* WORK ITEM *
Write out, exactly and in full, the records given below, but not their pictures.

* SOURCE DATA *
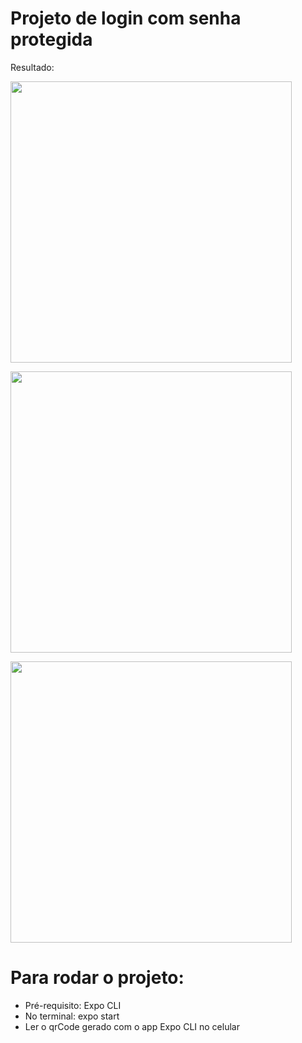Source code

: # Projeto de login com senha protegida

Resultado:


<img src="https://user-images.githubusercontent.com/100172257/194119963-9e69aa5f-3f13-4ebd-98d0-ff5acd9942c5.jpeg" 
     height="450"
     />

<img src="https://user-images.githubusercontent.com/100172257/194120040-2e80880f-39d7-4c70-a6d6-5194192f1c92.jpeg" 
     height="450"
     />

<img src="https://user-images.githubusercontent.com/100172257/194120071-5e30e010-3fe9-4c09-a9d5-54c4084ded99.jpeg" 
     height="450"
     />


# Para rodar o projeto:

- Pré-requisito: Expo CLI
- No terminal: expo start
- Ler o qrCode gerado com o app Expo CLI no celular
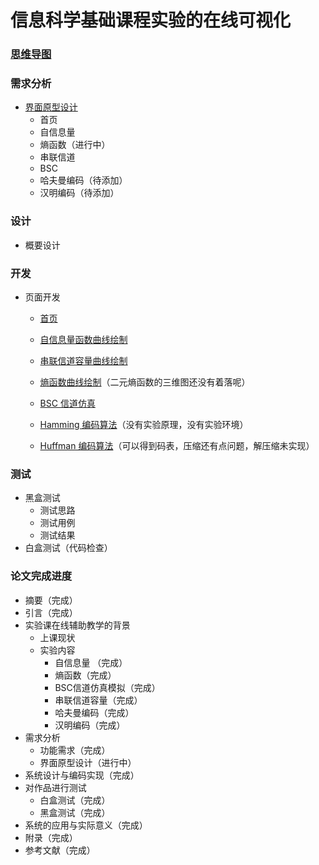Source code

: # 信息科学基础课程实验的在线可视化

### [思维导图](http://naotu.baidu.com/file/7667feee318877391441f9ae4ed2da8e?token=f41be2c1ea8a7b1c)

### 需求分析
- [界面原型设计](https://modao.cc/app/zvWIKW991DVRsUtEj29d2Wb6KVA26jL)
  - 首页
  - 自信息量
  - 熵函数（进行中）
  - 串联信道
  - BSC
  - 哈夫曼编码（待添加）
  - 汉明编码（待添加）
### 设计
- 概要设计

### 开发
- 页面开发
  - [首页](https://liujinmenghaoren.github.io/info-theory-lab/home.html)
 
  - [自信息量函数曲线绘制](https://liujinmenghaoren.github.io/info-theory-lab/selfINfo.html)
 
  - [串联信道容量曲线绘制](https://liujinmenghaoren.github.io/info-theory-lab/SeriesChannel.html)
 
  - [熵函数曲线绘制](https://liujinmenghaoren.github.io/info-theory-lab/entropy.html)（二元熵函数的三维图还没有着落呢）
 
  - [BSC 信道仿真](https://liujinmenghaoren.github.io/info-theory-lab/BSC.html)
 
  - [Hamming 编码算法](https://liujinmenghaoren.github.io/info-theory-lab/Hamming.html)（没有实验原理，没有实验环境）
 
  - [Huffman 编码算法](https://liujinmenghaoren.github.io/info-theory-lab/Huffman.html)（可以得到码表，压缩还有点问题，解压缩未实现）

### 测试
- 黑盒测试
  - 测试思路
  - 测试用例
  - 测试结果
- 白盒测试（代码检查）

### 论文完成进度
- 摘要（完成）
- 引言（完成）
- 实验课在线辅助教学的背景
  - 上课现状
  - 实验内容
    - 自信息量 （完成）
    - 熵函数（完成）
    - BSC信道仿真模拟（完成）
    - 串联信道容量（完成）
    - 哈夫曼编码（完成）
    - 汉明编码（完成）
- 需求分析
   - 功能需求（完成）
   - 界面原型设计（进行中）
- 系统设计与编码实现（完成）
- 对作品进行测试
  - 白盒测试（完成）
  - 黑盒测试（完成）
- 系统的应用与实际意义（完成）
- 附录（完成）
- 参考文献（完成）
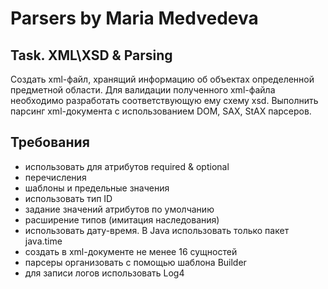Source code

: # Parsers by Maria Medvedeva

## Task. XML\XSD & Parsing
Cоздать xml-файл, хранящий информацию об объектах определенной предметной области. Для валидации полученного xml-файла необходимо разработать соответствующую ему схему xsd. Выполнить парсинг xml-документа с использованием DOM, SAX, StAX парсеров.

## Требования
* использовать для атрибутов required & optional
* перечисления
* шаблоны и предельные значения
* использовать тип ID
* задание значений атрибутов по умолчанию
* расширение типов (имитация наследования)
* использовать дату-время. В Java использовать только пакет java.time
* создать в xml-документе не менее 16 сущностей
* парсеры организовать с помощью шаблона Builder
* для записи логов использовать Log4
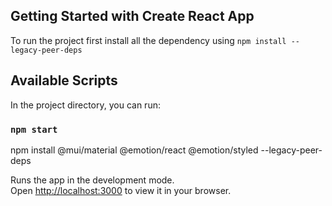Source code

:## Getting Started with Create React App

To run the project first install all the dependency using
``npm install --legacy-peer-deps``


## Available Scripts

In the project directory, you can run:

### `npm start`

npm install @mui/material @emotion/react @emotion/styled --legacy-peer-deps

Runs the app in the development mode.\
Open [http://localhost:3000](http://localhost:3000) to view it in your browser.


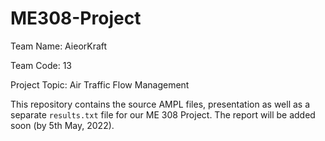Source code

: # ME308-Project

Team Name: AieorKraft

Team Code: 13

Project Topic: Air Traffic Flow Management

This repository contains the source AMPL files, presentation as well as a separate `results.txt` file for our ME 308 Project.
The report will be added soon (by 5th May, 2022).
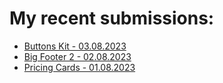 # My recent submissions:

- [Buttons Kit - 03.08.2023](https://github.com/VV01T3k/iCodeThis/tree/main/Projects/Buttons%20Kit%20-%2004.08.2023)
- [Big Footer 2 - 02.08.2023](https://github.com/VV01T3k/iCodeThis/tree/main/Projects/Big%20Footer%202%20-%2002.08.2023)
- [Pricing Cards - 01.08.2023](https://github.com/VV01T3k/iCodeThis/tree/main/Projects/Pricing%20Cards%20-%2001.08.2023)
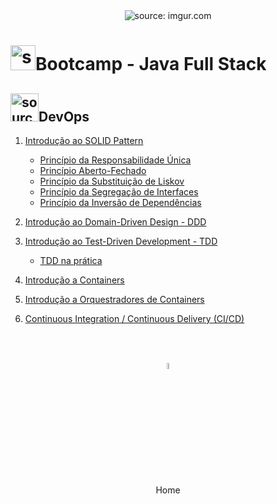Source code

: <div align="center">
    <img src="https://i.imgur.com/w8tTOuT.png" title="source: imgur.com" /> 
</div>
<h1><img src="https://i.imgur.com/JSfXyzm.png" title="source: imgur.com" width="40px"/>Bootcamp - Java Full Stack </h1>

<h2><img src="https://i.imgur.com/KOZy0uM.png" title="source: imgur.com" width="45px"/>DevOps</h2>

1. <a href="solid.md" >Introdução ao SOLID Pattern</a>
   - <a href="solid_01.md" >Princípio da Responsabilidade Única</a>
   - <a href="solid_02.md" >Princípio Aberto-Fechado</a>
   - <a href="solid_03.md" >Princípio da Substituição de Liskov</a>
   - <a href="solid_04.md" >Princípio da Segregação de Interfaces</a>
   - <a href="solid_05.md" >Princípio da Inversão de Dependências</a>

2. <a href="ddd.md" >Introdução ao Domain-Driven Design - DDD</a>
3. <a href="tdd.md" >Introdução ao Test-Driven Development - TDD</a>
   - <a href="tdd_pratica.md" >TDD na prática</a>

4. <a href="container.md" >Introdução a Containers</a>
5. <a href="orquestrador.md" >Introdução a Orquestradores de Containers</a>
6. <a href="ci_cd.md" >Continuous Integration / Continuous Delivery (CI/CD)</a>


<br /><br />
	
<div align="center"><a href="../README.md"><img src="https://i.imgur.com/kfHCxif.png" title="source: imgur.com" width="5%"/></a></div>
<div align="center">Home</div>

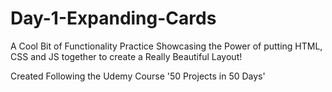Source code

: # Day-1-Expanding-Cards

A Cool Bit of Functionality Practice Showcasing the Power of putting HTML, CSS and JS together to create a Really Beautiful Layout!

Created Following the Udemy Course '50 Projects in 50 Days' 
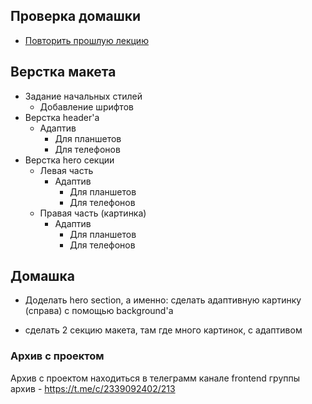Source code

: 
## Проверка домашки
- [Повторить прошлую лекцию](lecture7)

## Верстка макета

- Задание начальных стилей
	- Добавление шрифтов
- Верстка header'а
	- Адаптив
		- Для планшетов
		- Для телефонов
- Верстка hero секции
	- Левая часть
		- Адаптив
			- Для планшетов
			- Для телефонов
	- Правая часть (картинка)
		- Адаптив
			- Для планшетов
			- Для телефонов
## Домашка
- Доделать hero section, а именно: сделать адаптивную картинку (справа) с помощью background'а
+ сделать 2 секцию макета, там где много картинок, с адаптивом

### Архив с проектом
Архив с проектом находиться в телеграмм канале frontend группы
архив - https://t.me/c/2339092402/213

* PROBLEM SOLUTION *
Source code

: # Projeto de login com senha protegida

Resultado:


<img src="https://user-images.githubusercontent.com/100172257/194119963-9e69aa5f-3f13-4ebd-98d0-ff5acd9942c5.jpeg" 
     height="450"
     />

<img src="https://user-images.githubusercontent.com/100172257/194120040-2e80880f-39d7-4c70-a6d6-5194192f1c92.jpeg" 
     height="450"
     />

<img src="https://user-images.githubusercontent.com/100172257/194120071-5e30e010-3fe9-4c09-a9d5-54c4084ded99.jpeg" 
     height="450"
     />


# Para rodar o projeto:

- Pré-requisito: Expo CLI
- No terminal: expo start
- Ler o qrCode gerado com o app Expo CLI no celular
Source code

: # 信息科学基础课程实验的在线可视化

### [思维导图](http://naotu.baidu.com/file/7667feee318877391441f9ae4ed2da8e?token=f41be2c1ea8a7b1c)

### 需求分析
- [界面原型设计](https://modao.cc/app/zvWIKW991DVRsUtEj29d2Wb6KVA26jL)
  - 首页
  - 自信息量
  - 熵函数（进行中）
  - 串联信道
  - BSC
  - 哈夫曼编码（待添加）
  - 汉明编码（待添加）
### 设计
- 概要设计

### 开发
- 页面开发
  - [首页](https://liujinmenghaoren.github.io/info-theory-lab/home.html)
 
  - [自信息量函数曲线绘制](https://liujinmenghaoren.github.io/info-theory-lab/selfINfo.html)
 
  - [串联信道容量曲线绘制](https://liujinmenghaoren.github.io/info-theory-lab/SeriesChannel.html)
 
  - [熵函数曲线绘制](https://liujinmenghaoren.github.io/info-theory-lab/entropy.html)（二元熵函数的三维图还没有着落呢）
 
  - [BSC 信道仿真](https://liujinmenghaoren.github.io/info-theory-lab/BSC.html)
 
  - [Hamming 编码算法](https://liujinmenghaoren.github.io/info-theory-lab/Hamming.html)（没有实验原理，没有实验环境）
 
  - [Huffman 编码算法](https://liujinmenghaoren.github.io/info-theory-lab/Huffman.html)（可以得到码表，压缩还有点问题，解压缩未实现）

### 测试
- 黑盒测试
  - 测试思路
  - 测试用例
  - 测试结果
- 白盒测试（代码检查）

### 论文完成进度
- 摘要（完成）
- 引言（完成）
- 实验课在线辅助教学的背景
  - 上课现状
  - 实验内容
    - 自信息量 （完成）
    - 熵函数（完成）
    - BSC信道仿真模拟（完成）
    - 串联信道容量（完成）
    - 哈夫曼编码（完成）
    - 汉明编码（完成）
- 需求分析
   - 功能需求（完成）
   - 界面原型设计（进行中）
- 系统设计与编码实现（完成）
- 对作品进行测试
  - 白盒测试（完成）
  - 黑盒测试（完成）
- 系统的应用与实际意义（完成）
- 附录（完成）
- 参考文献（完成）
Source code

: # Parsers by Maria Medvedeva

## Task. XML\XSD & Parsing
Cоздать xml-файл, хранящий информацию об объектах определенной предметной области. Для валидации полученного xml-файла необходимо разработать соответствующую ему схему xsd. Выполнить парсинг xml-документа с использованием DOM, SAX, StAX парсеров.

## Требования
* использовать для атрибутов required & optional
* перечисления
* шаблоны и предельные значения
* использовать тип ID
* задание значений атрибутов по умолчанию
* расширение типов (имитация наследования)
* использовать дату-время. В Java использовать только пакет java.time
* создать в xml-документе не менее 16 сущностей
* парсеры организовать с помощью шаблона Builder
* для записи логов использовать Log4
Source code

:## Getting Started with Create React App

To run the project first install all the dependency using
``npm install --legacy-peer-deps``


## Available Scripts

In the project directory, you can run:

### `npm start`

npm install @mui/material @emotion/react @emotion/styled --legacy-peer-deps

Runs the app in the development mode.\
Open [http://localhost:3000](http://localhost:3000) to view it in your browser.


Source code

: # ME308-Project

Team Name: AieorKraft

Team Code: 13

Project Topic: Air Traffic Flow Management

This repository contains the source AMPL files, presentation as well as a separate `results.txt` file for our ME 308 Project.
The report will be added soon (by 5th May, 2022).
 # My recent submissions:

- [Buttons Kit - 03.08.2023](https://github.com/VV01T3k/iCodeThis/tree/main/Projects/Buttons%20Kit%20-%2004.08.2023)
- [Big Footer 2 - 02.08.2023](https://github.com/VV01T3k/iCodeThis/tree/main/Projects/Big%20Footer%202%20-%2002.08.2023)
- [Pricing Cards - 01.08.2023](https://github.com/VV01T3k/iCodeThis/tree/main/Projects/Pricing%20Cards%20-%2001.08.2023)
Source code

: <div align="center">
    <img src="https://i.imgur.com/w8tTOuT.png" title="source: imgur.com" /> 
</div>
<h1><img src="https://i.imgur.com/JSfXyzm.png" title="source: imgur.com" width="40px"/>Bootcamp - Java Full Stack </h1>

<h2><img src="https://i.imgur.com/KOZy0uM.png" title="source: imgur.com" width="45px"/>DevOps</h2>

1. <a href="solid.md" >Introdução ao SOLID Pattern</a>
   - <a href="solid_01.md" >Princípio da Responsabilidade Única</a>
   - <a href="solid_02.md" >Princípio Aberto-Fechado</a>
   - <a href="solid_03.md" >Princípio da Substituição de Liskov</a>
   - <a href="solid_04.md" >Princípio da Segregação de Interfaces</a>
   - <a href="solid_05.md" >Princípio da Inversão de Dependências</a>

2. <a href="ddd.md" >Introdução ao Domain-Driven Design - DDD</a>
3. <a href="tdd.md" >Introdução ao Test-Driven Development - TDD</a>
   - <a href="tdd_pratica.md" >TDD na prática</a>

4. <a href="container.md" >Introdução a Containers</a>
5. <a href="orquestrador.md" >Introdução a Orquestradores de Containers</a>
6. <a href="ci_cd.md" >Continuous Integration / Continuous Delivery (CI/CD)</a>


<br /><br />
	
<div align="center"><a href="../README.md"><img src="https://i.imgur.com/kfHCxif.png" title="source: imgur.com" width="5%"/></a></div>
<div align="center">Home</div>

Source code

: # Day-1-Expanding-Cards

A Cool Bit of Functionality Practice Showcasing the Power of putting HTML, CSS and JS together to create a Really Beautiful Layout!

Created Following the Udemy Course '50 Projects in 50 Days' 
Source code

: 
## Проверка домашки
- [Повторить прошлую лекцию](lecture7)

## Верстка макета

- Задание начальных стилей
	- Добавление шрифтов
- Верстка header'а
	- Адаптив
		- Для планшетов
		- Для телефонов
- Верстка hero секции
	- Левая часть
		- Адаптив
			- Для планшетов
			- Для телефонов
	- Правая часть (картинка)
		- Адаптив
			- Для планшетов
			- Для телефонов
## Домашка
- Доделать hero section, а именно: сделать адаптивную картинку (справа) с помощью background'а
+ сделать 2 секцию макета, там где много картинок, с адаптивом

### Архив с проектом
Архив с проектом находиться в телеграмм канале frontend группы
архив - https://t.me/c/2339092402/213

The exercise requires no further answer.